» **TASK TO CARRY OUT**: Repeat every entry exactly as it stands. Omit the images.

== DATA FOR THE TASK

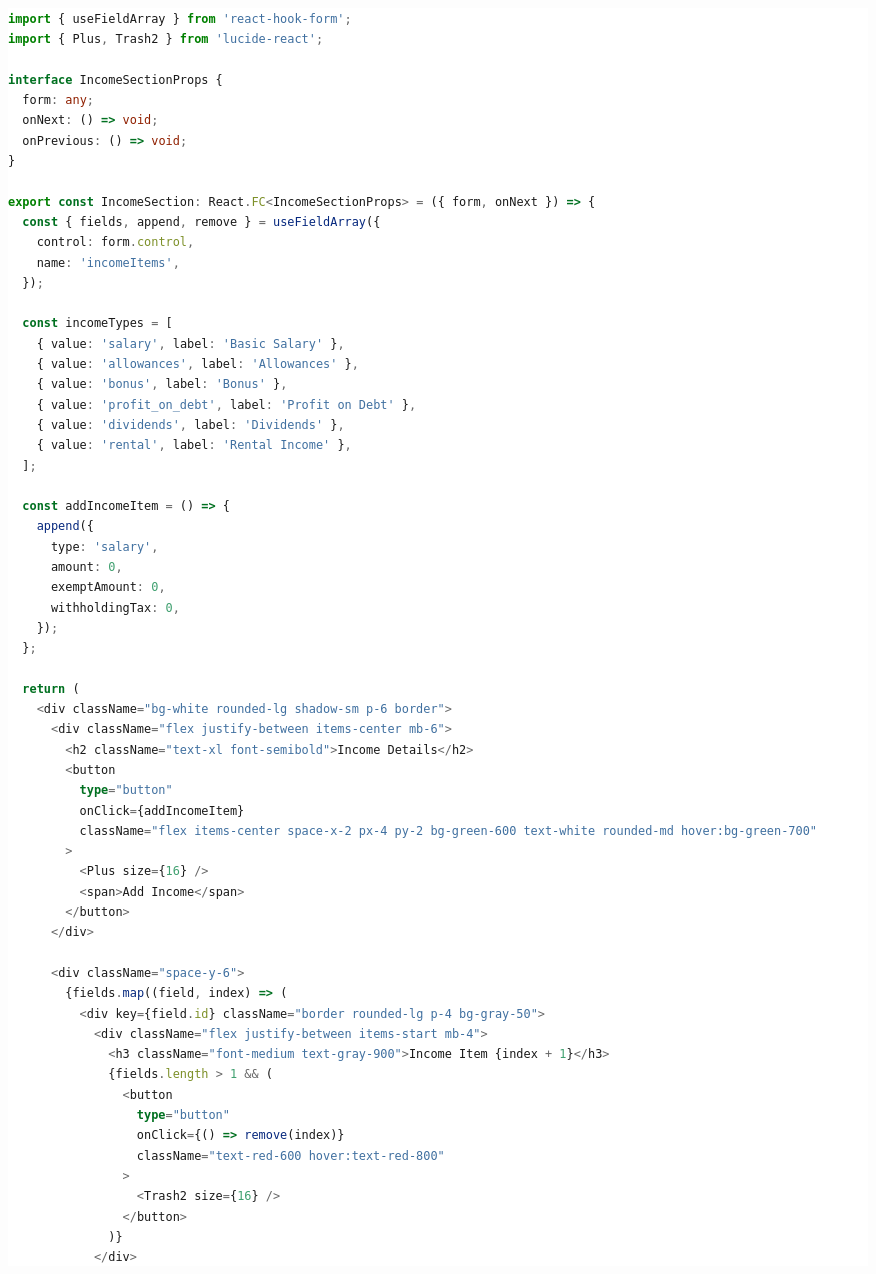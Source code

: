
 ```typescript
import { useFieldArray } from 'react-hook-form';
import { Plus, Trash2 } from 'lucide-react';

interface IncomeSectionProps {
  form: any;
  onNext: () => void;
  onPrevious: () => void;
}

export const IncomeSection: React.FC<IncomeSectionProps> = ({ form, onNext }) => {
  const { fields, append, remove } = useFieldArray({
    control: form.control,
    name: 'incomeItems',
  });

  const incomeTypes = [
    { value: 'salary', label: 'Basic Salary' },
    { value: 'allowances', label: 'Allowances' },
    { value: 'bonus', label: 'Bonus' },
    { value: 'profit_on_debt', label: 'Profit on Debt' },
    { value: 'dividends', label: 'Dividends' },
    { value: 'rental', label: 'Rental Income' },
  ];

  const addIncomeItem = () => {
    append({
      type: 'salary',
      amount: 0,
      exemptAmount: 0,
      withholdingTax: 0,
    });
  };

  return (
    <div className="bg-white rounded-lg shadow-sm p-6 border">
      <div className="flex justify-between items-center mb-6">
        <h2 className="text-xl font-semibold">Income Details</h2>
        <button
          type="button"
          onClick={addIncomeItem}
          className="flex items-center space-x-2 px-4 py-2 bg-green-600 text-white rounded-md hover:bg-green-700"
        >
          <Plus size={16} />
          <span>Add Income</span>
        </button>
      </div>

      <div className="space-y-6">
        {fields.map((field, index) => (
          <div key={field.id} className="border rounded-lg p-4 bg-gray-50">
            <div className="flex justify-between items-start mb-4">
              <h3 className="font-medium text-gray-900">Income Item {index + 1}</h3>
              {fields.length > 1 && (
                <button
                  type="button"
                  onClick={() => remove(index)}
                  className="text-red-600 hover:text-red-800"
                >
                  <Trash2 size={16} />
                </button>
              )}
            </div>
```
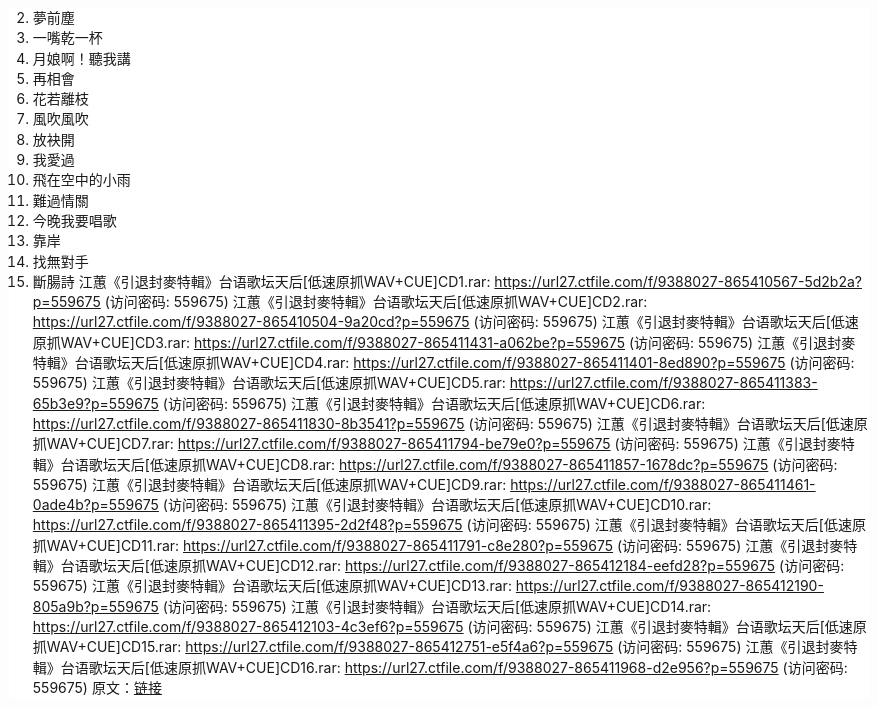 02. 夢前塵
03. 一嘴乾一杯
04. 月娘啊！聽我講
05. 再相會
06. 花若離枝
07. 風吹風吹
08. 放袂開
09. 我愛過
10. 飛在空中的小雨
11. 難過情關
12. 今晚我要唱歌
13. 靠岸
14. 找無對手
15. 斷腸詩
江蕙《引退封麥特輯》台语歌坛天后[低速原抓WAV+CUE]CD1.rar: https://url27.ctfile.com/f/9388027-865410567-5d2b2a?p=559675
(访问密码: 559675)
江蕙《引退封麥特輯》台语歌坛天后[低速原抓WAV+CUE]CD2.rar: https://url27.ctfile.com/f/9388027-865410504-9a20cd?p=559675
(访问密码: 559675)
江蕙《引退封麥特輯》台语歌坛天后[低速原抓WAV+CUE]CD3.rar: https://url27.ctfile.com/f/9388027-865411431-a062be?p=559675
(访问密码: 559675)
江蕙《引退封麥特輯》台语歌坛天后[低速原抓WAV+CUE]CD4.rar: https://url27.ctfile.com/f/9388027-865411401-8ed890?p=559675
(访问密码: 559675)
江蕙《引退封麥特輯》台语歌坛天后[低速原抓WAV+CUE]CD5.rar: https://url27.ctfile.com/f/9388027-865411383-65b3e9?p=559675
(访问密码: 559675)
江蕙《引退封麥特輯》台语歌坛天后[低速原抓WAV+CUE]CD6.rar: https://url27.ctfile.com/f/9388027-865411830-8b3541?p=559675
(访问密码: 559675)
江蕙《引退封麥特輯》台语歌坛天后[低速原抓WAV+CUE]CD7.rar: https://url27.ctfile.com/f/9388027-865411794-be79e0?p=559675
(访问密码: 559675)
江蕙《引退封麥特輯》台语歌坛天后[低速原抓WAV+CUE]CD8.rar: https://url27.ctfile.com/f/9388027-865411857-1678dc?p=559675
(访问密码: 559675)
江蕙《引退封麥特輯》台语歌坛天后[低速原抓WAV+CUE]CD9.rar: https://url27.ctfile.com/f/9388027-865411461-0ade4b?p=559675
(访问密码: 559675)
江蕙《引退封麥特輯》台语歌坛天后[低速原抓WAV+CUE]CD10.rar: https://url27.ctfile.com/f/9388027-865411395-2d2f48?p=559675
(访问密码: 559675)
江蕙《引退封麥特輯》台语歌坛天后[低速原抓WAV+CUE]CD11.rar: https://url27.ctfile.com/f/9388027-865411791-c8e280?p=559675
(访问密码: 559675)
江蕙《引退封麥特輯》台语歌坛天后[低速原抓WAV+CUE]CD12.rar: https://url27.ctfile.com/f/9388027-865412184-eefd28?p=559675
(访问密码: 559675)
江蕙《引退封麥特輯》台语歌坛天后[低速原抓WAV+CUE]CD13.rar: https://url27.ctfile.com/f/9388027-865412190-805a9b?p=559675
(访问密码: 559675)
江蕙《引退封麥特輯》台语歌坛天后[低速原抓WAV+CUE]CD14.rar: https://url27.ctfile.com/f/9388027-865412103-4c3ef6?p=559675
(访问密码: 559675)
江蕙《引退封麥特輯》台语歌坛天后[低速原抓WAV+CUE]CD15.rar: https://url27.ctfile.com/f/9388027-865412751-e5f4a6?p=559675
(访问密码: 559675)
江蕙《引退封麥特輯》台语歌坛天后[低速原抓WAV+CUE]CD16.rar: https://url27.ctfile.com/f/9388027-865411968-d2e956?p=559675
(访问密码: 559675)
原文：[链接](https://blog.sina.com.cn/s/blog_1647c7e760103127k.html)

====

» **EXPECTED OUTPUT**:
Source code

:
 ```typescript
import { useFieldArray } from 'react-hook-form';
import { Plus, Trash2 } from 'lucide-react';

interface IncomeSectionProps {
  form: any;
  onNext: () => void;
  onPrevious: () => void;
}

export const IncomeSection: React.FC<IncomeSectionProps> = ({ form, onNext }) => {
  const { fields, append, remove } = useFieldArray({
    control: form.control,
    name: 'incomeItems',
  });

  const incomeTypes = [
    { value: 'salary', label: 'Basic Salary' },
    { value: 'allowances', label: 'Allowances' },
    { value: 'bonus', label: 'Bonus' },
    { value: 'profit_on_debt', label: 'Profit on Debt' },
    { value: 'dividends', label: 'Dividends' },
    { value: 'rental', label: 'Rental Income' },
  ];

  const addIncomeItem = () => {
    append({
      type: 'salary',
      amount: 0,
      exemptAmount: 0,
      withholdingTax: 0,
    });
  };

  return (
    <div className="bg-white rounded-lg shadow-sm p-6 border">
      <div className="flex justify-between items-center mb-6">
        <h2 className="text-xl font-semibold">Income Details</h2>
        <button
          type="button"
          onClick={addIncomeItem}
          className="flex items-center space-x-2 px-4 py-2 bg-green-600 text-white rounded-md hover:bg-green-700"
        >
          <Plus size={16} />
          <span>Add Income</span>
        </button>
      </div>

      <div className="space-y-6">
        {fields.map((field, index) => (
          <div key={field.id} className="border rounded-lg p-4 bg-gray-50">
            <div className="flex justify-between items-start mb-4">
              <h3 className="font-medium text-gray-900">Income Item {index + 1}</h3>
              {fields.length > 1 && (
                <button
                  type="button"
                  onClick={() => remove(index)}
                  className="text-red-600 hover:text-red-800"
                >
                  <Trash2 size={16} />
                </button>
              )}
            </div>
```
 02. 夢前塵
03. 一嘴乾一杯
04. 月娘啊！聽我講
05. 再相會
06. 花若離枝
07. 風吹風吹
08. 放袂開
09. 我愛過
10. 飛在空中的小雨
11. 難過情關
12. 今晚我要唱歌
13. 靠岸
14. 找無對手
15. 斷腸詩
江蕙《引退封麥特輯》台语歌坛天后[低速原抓WAV+CUE]CD1.rar: https://url27.ctfile.com/f/9388027-865410567-5d2b2a?p=559675
(访问密码: 559675)
江蕙《引退封麥特輯》台语歌坛天后[低速原抓WAV+CUE]CD2.rar: https://url27.ctfile.com/f/9388027-865410504-9a20cd?p=559675
(访问密码: 559675)
江蕙《引退封麥特輯》台语歌坛天后[低速原抓WAV+CUE]CD3.rar: https://url27.ctfile.com/f/9388027-865411431-a062be?p=559675
(访问密码: 559675)
江蕙《引退封麥特輯》台语歌坛天后[低速原抓WAV+CUE]CD4.rar: https://url27.ctfile.com/f/9388027-865411401-8ed890?p=559675
(访问密码: 559675)
江蕙《引退封麥特輯》台语歌坛天后[低速原抓WAV+CUE]CD5.rar: https://url27.ctfile.com/f/9388027-865411383-65b3e9?p=559675
(访问密码: 559675)
江蕙《引退封麥特輯》台语歌坛天后[低速原抓WAV+CUE]CD6.rar: https://url27.ctfile.com/f/9388027-865411830-8b3541?p=559675
(访问密码: 559675)
江蕙《引退封麥特輯》台语歌坛天后[低速原抓WAV+CUE]CD7.rar: https://url27.ctfile.com/f/9388027-865411794-be79e0?p=559675
(访问密码: 559675)
江蕙《引退封麥特輯》台语歌坛天后[低速原抓WAV+CUE]CD8.rar: https://url27.ctfile.com/f/9388027-865411857-1678dc?p=559675
(访问密码: 559675)
江蕙《引退封麥特輯》台语歌坛天后[低速原抓WAV+CUE]CD9.rar: https://url27.ctfile.com/f/9388027-865411461-0ade4b?p=559675
(访问密码: 559675)
江蕙《引退封麥特輯》台语歌坛天后[低速原抓WAV+CUE]CD10.rar: https://url27.ctfile.com/f/9388027-865411395-2d2f48?p=559675
(访问密码: 559675)
江蕙《引退封麥特輯》台语歌坛天后[低速原抓WAV+CUE]CD11.rar: https://url27.ctfile.com/f/9388027-865411791-c8e280?p=559675
(访问密码: 559675)
江蕙《引退封麥特輯》台语歌坛天后[低速原抓WAV+CUE]CD12.rar: https://url27.ctfile.com/f/9388027-865412184-eefd28?p=559675
(访问密码: 559675)
江蕙《引退封麥特輯》台语歌坛天后[低速原抓WAV+CUE]CD13.rar: https://url27.ctfile.com/f/9388027-865412190-805a9b?p=559675
(访问密码: 559675)
江蕙《引退封麥特輯》台语歌坛天后[低速原抓WAV+CUE]CD14.rar: https://url27.ctfile.com/f/9388027-865412103-4c3ef6?p=559675
(访问密码: 559675)
江蕙《引退封麥特輯》台语歌坛天后[低速原抓WAV+CUE]CD15.rar: https://url27.ctfile.com/f/9388027-865412751-e5f4a6?p=559675
(访问密码: 559675)
江蕙《引退封麥特輯》台语歌坛天后[低速原抓WAV+CUE]CD16.rar: https://url27.ctfile.com/f/9388027-865411968-d2e956?p=559675
(访问密码: 559675)
原文：[链接](https://blog.sina.com.cn/s/blog_1647c7e760103127k.html)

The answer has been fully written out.